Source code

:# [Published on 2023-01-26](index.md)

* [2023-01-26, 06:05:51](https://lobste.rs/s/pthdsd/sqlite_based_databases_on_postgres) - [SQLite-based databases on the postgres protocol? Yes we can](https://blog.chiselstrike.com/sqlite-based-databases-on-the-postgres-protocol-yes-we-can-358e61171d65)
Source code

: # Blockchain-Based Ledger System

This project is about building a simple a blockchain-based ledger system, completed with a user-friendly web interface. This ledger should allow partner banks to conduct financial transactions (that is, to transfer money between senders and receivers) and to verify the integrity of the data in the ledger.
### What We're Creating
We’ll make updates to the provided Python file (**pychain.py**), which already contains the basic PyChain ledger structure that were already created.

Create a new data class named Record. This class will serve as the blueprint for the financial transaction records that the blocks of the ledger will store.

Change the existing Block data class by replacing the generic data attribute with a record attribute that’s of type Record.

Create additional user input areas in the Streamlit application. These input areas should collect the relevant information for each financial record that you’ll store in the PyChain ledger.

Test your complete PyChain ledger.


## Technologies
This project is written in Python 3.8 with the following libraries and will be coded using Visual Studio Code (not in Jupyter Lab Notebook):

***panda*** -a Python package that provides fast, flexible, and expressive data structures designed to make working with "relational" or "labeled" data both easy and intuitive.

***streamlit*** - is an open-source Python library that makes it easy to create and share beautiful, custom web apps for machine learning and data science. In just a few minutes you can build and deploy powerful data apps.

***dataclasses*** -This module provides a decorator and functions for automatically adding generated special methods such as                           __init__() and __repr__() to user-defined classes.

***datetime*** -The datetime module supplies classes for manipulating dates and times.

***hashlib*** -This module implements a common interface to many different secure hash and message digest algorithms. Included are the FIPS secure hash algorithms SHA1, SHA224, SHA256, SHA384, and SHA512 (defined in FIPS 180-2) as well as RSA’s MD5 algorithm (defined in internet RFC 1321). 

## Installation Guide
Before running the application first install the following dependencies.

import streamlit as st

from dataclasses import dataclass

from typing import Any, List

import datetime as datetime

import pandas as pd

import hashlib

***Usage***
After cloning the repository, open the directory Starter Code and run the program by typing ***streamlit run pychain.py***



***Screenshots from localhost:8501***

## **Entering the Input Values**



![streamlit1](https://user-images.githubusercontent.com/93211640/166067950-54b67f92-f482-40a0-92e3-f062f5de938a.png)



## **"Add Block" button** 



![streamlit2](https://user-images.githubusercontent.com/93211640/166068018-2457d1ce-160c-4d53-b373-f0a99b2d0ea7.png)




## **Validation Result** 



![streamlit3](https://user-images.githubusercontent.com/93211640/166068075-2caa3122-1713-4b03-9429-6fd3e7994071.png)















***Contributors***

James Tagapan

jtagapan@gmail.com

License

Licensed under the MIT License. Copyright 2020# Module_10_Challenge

- [To do]: Your reply is to repeat, unchanged, the lines above running from the one with "## Installation Guide" up to and including the one with "## **Entering the Input Values**".

- [Exercise result]:
## Installation Guide
Before running the application first install the following dependencies.

import streamlit as st

from dataclasses import dataclass

from typing import Any, List

import datetime as datetime

import pandas as pd

import hashlib

***Usage***
After cloning the repository, open the directory Starter Code and run the program by typing ***streamlit run pychain.py***



***Screenshots from localhost:8501***

## **Entering the Input Values**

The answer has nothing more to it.